Anastasi: “Cruyff mi batté due volte, era il migliore dell’epoca”
L'ex centravanti del Varese ricorda il campionissimo olandese: «Accentratore senza essere egoista, in quegli anni era il numero uno»
Due incontri diretti e due sconfitte, una delle quali particolarmente dolorosa, ma se a batterti è il migliore al mondo, non puoi certo volergli male. Pietro Anastasi, il più grande campione della storia del Varese, ha incrociato due volte la propria strada con quella di Johan Cruyff e in entrambi i casi a vincere è stato il “profeta del gol”.

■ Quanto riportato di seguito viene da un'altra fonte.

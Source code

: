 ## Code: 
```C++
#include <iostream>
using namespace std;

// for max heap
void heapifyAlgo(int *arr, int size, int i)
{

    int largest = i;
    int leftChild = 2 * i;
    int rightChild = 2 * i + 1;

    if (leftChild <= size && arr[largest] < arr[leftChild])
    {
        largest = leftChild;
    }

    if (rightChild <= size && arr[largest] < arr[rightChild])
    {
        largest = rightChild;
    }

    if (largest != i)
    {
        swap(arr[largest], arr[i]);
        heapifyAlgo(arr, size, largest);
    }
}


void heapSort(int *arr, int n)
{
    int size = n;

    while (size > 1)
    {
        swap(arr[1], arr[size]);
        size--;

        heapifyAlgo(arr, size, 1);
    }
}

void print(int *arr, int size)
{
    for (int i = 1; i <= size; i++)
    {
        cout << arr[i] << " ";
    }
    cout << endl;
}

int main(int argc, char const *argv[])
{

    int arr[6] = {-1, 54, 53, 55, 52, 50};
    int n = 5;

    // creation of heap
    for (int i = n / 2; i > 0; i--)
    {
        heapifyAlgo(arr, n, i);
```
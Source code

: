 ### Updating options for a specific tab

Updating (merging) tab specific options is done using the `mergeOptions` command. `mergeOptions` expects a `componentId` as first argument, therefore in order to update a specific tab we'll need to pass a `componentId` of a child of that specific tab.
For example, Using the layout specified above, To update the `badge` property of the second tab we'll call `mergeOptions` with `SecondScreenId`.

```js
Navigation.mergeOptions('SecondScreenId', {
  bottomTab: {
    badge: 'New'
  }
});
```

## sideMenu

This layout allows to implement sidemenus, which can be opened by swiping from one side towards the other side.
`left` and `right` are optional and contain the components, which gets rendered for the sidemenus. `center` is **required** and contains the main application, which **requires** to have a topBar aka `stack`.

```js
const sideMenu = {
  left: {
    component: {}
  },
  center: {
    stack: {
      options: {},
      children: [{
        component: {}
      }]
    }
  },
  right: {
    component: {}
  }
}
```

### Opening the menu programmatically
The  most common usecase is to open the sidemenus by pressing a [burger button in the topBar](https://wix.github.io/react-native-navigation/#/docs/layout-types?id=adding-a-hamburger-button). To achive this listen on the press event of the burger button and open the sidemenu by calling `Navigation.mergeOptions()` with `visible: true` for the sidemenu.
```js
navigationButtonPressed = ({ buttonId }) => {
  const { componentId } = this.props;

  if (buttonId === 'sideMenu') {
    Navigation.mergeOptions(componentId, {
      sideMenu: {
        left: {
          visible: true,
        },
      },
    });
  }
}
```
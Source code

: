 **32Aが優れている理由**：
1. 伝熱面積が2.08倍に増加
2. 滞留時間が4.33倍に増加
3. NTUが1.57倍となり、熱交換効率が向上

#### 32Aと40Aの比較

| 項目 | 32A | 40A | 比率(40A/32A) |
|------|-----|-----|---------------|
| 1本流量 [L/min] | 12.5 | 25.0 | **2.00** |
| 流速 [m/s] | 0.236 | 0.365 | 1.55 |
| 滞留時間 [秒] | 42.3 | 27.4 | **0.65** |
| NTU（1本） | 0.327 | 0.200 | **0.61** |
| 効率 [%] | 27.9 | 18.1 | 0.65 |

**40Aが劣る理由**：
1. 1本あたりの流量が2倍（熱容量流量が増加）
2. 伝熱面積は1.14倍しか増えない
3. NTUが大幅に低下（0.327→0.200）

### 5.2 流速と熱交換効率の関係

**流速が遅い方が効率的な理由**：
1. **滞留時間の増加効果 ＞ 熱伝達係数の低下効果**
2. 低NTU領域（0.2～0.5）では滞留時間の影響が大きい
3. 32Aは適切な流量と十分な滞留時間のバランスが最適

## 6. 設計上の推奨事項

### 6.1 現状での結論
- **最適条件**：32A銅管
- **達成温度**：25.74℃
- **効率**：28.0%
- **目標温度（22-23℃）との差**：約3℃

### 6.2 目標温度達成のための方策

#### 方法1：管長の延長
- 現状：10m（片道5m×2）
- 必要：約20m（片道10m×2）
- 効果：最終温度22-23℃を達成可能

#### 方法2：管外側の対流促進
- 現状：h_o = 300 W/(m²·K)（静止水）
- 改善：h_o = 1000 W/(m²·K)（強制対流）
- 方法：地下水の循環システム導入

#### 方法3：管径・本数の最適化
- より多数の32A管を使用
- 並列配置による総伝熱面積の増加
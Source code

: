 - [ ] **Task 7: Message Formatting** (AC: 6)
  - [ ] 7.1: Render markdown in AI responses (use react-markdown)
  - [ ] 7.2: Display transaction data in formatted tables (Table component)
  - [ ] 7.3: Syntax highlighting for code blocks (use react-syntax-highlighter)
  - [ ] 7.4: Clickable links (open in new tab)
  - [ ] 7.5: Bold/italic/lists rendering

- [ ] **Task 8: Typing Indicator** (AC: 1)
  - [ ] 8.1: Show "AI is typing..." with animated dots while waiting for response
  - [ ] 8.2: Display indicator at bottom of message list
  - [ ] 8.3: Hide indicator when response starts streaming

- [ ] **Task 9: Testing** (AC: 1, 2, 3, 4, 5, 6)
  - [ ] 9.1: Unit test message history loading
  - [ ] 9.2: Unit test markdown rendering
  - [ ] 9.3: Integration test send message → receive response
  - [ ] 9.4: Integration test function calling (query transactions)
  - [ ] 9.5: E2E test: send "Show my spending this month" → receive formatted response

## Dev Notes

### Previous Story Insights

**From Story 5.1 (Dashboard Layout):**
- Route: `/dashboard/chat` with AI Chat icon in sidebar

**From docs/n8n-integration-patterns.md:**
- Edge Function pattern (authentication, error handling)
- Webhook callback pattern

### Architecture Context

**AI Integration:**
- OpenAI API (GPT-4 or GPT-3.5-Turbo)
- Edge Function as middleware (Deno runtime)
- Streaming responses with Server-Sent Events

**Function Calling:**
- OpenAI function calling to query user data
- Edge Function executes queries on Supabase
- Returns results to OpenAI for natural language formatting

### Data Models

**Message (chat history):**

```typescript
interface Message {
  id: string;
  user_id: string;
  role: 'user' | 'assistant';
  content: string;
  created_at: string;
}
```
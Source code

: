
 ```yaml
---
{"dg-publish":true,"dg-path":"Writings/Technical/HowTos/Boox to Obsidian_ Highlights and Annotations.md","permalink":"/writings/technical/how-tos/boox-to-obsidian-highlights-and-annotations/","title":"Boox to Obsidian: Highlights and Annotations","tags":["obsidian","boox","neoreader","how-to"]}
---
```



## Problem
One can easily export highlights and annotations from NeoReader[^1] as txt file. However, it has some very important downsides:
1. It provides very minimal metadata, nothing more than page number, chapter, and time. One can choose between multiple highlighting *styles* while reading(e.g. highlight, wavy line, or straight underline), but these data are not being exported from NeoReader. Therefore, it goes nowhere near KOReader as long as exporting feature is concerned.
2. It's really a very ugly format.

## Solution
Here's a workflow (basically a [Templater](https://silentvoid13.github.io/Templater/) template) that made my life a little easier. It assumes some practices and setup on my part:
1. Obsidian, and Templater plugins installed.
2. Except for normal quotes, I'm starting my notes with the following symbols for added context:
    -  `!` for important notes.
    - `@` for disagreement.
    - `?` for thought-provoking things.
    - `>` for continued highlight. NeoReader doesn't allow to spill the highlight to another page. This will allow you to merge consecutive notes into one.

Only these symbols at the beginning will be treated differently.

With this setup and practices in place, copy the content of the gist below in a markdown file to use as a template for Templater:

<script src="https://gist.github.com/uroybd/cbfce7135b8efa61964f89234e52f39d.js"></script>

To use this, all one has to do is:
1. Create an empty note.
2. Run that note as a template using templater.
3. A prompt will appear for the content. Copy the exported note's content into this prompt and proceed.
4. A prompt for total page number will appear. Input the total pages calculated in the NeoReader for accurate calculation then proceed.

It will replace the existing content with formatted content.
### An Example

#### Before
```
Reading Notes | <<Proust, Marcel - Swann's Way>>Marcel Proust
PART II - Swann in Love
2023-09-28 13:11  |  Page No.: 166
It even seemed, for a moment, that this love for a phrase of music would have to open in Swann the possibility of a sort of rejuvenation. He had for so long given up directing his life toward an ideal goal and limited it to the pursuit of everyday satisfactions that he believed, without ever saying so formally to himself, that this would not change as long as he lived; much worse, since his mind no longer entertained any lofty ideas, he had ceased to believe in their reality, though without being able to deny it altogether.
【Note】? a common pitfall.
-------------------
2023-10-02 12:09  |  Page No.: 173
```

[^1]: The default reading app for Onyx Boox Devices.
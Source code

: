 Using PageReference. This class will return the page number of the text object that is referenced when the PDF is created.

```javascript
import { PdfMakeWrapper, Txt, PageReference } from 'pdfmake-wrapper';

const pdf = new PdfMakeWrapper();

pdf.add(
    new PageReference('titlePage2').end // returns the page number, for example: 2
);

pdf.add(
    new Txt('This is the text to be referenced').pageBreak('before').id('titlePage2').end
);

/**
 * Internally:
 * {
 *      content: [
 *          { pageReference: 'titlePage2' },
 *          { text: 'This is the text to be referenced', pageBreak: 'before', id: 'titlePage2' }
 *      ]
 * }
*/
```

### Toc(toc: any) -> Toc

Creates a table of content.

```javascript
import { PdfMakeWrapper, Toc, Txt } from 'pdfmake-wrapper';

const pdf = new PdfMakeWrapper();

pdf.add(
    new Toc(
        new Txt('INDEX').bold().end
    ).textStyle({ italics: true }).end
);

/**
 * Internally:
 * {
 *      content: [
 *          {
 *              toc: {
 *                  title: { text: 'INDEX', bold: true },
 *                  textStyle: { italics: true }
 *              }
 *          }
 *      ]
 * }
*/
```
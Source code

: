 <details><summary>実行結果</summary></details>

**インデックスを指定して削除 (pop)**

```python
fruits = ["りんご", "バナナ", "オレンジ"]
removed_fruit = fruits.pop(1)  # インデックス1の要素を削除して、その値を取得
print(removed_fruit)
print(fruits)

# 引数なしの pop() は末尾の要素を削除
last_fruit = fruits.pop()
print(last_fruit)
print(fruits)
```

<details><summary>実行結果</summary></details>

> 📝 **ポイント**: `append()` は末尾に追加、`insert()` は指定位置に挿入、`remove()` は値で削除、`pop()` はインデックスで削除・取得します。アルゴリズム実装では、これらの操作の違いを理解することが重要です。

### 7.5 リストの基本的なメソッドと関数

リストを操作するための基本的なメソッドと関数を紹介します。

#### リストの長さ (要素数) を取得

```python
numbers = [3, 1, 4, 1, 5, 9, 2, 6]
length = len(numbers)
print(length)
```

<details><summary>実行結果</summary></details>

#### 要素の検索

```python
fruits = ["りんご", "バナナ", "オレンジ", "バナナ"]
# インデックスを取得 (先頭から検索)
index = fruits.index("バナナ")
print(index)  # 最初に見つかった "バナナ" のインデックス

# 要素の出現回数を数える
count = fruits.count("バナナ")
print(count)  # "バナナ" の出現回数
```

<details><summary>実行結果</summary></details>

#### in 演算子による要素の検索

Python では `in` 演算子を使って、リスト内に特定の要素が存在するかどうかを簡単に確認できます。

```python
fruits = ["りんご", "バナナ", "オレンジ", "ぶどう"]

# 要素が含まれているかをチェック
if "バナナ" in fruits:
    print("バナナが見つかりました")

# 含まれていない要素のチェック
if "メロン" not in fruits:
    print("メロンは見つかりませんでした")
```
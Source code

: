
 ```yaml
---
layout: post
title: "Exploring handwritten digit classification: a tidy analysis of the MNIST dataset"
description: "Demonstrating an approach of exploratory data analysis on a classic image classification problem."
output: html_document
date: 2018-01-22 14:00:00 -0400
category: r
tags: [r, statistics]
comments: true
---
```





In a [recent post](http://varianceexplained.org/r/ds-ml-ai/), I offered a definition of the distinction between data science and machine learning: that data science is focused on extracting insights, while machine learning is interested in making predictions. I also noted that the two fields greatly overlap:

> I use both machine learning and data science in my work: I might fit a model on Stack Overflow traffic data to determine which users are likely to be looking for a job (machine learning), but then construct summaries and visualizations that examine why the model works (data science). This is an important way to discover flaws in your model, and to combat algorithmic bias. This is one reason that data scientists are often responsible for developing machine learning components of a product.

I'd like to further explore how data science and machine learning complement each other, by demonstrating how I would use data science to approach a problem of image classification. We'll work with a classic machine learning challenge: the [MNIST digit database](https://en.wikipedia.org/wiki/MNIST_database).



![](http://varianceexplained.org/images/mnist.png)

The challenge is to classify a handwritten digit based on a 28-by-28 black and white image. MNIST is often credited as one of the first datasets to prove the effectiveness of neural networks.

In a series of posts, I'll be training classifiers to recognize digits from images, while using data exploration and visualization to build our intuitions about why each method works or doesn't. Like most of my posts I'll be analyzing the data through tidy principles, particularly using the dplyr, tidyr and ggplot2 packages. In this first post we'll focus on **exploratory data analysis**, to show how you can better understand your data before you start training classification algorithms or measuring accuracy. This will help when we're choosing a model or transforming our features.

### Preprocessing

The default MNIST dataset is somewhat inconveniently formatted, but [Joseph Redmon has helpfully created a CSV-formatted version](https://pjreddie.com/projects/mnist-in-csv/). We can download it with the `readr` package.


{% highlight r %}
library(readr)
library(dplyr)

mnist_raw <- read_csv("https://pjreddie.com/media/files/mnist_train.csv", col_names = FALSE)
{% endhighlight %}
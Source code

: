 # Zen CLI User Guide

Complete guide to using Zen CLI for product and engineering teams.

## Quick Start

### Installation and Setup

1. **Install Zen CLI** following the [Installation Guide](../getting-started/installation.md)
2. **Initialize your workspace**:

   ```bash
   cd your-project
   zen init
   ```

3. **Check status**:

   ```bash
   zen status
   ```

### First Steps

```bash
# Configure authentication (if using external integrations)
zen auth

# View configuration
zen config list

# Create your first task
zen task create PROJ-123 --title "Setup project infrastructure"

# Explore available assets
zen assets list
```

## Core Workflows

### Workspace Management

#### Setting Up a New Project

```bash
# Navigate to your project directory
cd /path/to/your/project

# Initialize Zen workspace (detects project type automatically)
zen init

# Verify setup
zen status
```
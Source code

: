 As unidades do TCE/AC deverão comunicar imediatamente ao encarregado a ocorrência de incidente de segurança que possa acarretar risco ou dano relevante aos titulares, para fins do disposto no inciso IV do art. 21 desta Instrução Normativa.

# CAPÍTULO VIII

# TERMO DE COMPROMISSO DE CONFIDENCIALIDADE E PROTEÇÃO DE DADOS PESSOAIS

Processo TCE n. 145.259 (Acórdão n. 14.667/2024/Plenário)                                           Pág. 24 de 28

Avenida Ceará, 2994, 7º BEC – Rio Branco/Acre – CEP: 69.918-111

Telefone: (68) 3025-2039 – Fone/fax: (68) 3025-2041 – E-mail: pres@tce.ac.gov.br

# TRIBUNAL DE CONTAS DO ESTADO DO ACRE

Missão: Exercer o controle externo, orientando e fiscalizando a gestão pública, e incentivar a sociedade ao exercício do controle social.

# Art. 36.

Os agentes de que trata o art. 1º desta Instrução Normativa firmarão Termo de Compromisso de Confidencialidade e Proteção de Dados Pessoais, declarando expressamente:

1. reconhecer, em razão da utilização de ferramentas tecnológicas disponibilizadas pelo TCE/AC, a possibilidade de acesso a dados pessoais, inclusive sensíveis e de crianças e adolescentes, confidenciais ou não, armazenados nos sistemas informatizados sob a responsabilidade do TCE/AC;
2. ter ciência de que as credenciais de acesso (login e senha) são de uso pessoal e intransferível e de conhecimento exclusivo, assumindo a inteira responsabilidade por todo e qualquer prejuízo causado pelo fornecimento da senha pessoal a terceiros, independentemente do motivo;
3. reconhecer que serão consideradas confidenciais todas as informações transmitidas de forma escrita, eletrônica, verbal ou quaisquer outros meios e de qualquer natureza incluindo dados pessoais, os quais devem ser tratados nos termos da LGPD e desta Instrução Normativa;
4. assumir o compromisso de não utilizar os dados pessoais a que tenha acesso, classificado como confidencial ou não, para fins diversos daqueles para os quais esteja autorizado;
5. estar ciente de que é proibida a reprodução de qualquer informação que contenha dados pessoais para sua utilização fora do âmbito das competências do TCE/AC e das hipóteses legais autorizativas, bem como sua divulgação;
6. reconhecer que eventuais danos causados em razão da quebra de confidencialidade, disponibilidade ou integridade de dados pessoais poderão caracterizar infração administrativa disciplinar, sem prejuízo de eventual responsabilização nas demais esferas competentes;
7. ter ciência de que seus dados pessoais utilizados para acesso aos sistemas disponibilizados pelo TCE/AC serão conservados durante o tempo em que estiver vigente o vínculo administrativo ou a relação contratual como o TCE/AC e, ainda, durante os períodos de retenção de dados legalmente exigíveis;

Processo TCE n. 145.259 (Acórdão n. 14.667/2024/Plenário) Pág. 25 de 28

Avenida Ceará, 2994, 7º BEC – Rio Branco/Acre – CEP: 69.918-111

Oggi Anastasi – che proprio domenica ha festeggiato a Masnago con i biancorossi promossi in Serie D – ha la voce triste quando deve tributare un omaggio al fuoriclasse olandese. «Mi spiace, mi spiace davvero tanto – spiega a VareseNews – ha sofferto di una malattia che lo ha fatto soffrire, se n’è andato troppo presto. Al giorno d’oggi 68 anni è un’età per cui si è ancora troppo giovani per morire».
Ai tempi i confronti diretti tra i grandi campioni erano molto meno frequenti rispetto a oggi: non c’era la Champions League che propone di continuo scontri d’alta quota né un calendario fitto per le squadre nazionali. «Per questo ci incontrammo solo in due occasioni – ricorda Anastasi – e quindi non abbiamo avuto modo di conoscerci di persona al di là dei saluti e delle frasi di circostanza».
Il primo confronto avvenne a Belgrado: 30 maggio 1973, davanti a 90mila persone. L’Ajax di Cruyff supera 1-0 la Juventus di Anastasi nella prima finale di Coppa dei Campioni giocata dai bianconeri (nella foto in alto: Cruyff al tiro, Anastasi sullo sfondo). «Ho un ricordo nitido del dopo partita, in quella serata per me dolorosa – spiega Anastasi – al momento di lasciare lo stadio i pullman delle due squadre erano affiancati. Io ero su quello della Juve e vidi Cruyff salire con la Coppa in mano e letteralmente depositarla sui sedili in fondo. Lui e quell’Ajax erano così forti e abituati a vincere che “trattarono” quel trofeo come se fosse un premio normale mentre per noi rappresentava un sogno enorme e svanito per il gol di Rep».
Un anno e mezzo dopo – novembre ’74 – “Pietruzzu” era al centro dell’attacco azzurro nella partita di Rotterdam valida per le qualificazioni europee. E anche lì a prevalere fu la banda guidata dal mito con il numero 14 sulla schiena. «Passammo in vantaggio dopo pochi minuti, poi l’Olanda pareggiò. E a un certo punto Cruyff decise di vincerla da solo: prima un gol, poi un altro nel giro di pochi minuti e finì 3-1 per loro». Era “l’Arancia Meccanica”, una delle nazionali più incredibili della storia che pochi mesi prima aveva perso in Germania la finale mondiale contro i padroni di casa di Beckenbauer e Gerd Müller.
«In quegli anni – conclude Anastasi – Johan era realmente il giocatore più forte del mondo. Pelè era a fine carriera, in quel momento fu lui la superstar dell’epoca: Cryuff è anche difficile da paragonare ad altri. Era un grande accentratore del gioco ma senza assolutamente essere egoista: Ajax e Olanda erano squadre rivoluzionarie e lui era il numero uno indiscusso».